BEGIN

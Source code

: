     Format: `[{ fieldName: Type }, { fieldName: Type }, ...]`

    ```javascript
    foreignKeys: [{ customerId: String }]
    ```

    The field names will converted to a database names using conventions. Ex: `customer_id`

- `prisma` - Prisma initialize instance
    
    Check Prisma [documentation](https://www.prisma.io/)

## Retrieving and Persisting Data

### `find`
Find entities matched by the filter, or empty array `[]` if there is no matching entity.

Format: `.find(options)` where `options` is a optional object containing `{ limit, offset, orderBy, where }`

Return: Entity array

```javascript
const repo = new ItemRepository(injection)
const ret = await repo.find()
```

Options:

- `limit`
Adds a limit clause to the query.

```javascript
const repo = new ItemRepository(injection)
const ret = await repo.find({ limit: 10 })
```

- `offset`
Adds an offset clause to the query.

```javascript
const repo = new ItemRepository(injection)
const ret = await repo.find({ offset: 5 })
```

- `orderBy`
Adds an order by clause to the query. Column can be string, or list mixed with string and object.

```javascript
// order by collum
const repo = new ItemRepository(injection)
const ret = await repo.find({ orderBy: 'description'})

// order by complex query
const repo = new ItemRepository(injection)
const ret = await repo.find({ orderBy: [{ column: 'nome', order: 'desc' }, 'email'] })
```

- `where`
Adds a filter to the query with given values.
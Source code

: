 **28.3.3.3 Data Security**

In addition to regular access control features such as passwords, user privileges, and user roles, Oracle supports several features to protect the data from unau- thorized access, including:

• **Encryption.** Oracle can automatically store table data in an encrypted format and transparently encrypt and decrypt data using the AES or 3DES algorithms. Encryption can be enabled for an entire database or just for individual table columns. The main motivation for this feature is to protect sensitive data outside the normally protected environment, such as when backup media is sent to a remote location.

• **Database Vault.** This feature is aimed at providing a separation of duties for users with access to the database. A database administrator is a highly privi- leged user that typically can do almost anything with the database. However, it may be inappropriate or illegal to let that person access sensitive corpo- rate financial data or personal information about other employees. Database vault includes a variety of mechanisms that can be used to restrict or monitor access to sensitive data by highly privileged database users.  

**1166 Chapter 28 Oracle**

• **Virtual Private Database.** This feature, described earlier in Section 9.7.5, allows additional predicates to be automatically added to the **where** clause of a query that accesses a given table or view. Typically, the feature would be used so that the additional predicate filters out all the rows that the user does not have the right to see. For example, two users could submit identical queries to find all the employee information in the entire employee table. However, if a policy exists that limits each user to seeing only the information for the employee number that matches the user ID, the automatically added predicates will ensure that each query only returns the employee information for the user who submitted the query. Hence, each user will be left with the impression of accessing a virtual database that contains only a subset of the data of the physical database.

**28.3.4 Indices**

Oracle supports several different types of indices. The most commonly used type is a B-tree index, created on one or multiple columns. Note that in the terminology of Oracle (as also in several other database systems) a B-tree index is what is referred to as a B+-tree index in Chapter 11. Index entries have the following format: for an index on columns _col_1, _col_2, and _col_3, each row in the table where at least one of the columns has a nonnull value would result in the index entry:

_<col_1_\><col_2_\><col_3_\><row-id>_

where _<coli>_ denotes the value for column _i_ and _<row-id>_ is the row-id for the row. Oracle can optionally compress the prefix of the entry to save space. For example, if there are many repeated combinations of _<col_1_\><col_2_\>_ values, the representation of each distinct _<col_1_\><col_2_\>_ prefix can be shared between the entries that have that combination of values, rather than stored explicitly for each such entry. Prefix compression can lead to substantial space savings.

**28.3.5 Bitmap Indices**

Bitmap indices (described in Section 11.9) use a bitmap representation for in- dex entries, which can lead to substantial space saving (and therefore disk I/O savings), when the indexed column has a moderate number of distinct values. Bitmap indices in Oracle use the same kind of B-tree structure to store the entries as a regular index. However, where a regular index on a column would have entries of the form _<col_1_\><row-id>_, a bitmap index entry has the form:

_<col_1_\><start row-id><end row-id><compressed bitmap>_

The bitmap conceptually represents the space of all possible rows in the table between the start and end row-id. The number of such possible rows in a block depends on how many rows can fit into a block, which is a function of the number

END

Description of the task
In the listing above, please print only the lines from the first one to the line where "## Retrieving and Persisting Data" appears, exactly as written, both of those lines included.

Exercise response
Source code

:     Format: `[{ fieldName: Type }, { fieldName: Type }, ...]`

    ```javascript
    foreignKeys: [{ customerId: String }]
    ```

    The field names will converted to a database names using conventions. Ex: `customer_id`

- `prisma` - Prisma initialize instance
    
    Check Prisma [documentation](https://www.prisma.io/)

## Retrieving and Persisting Data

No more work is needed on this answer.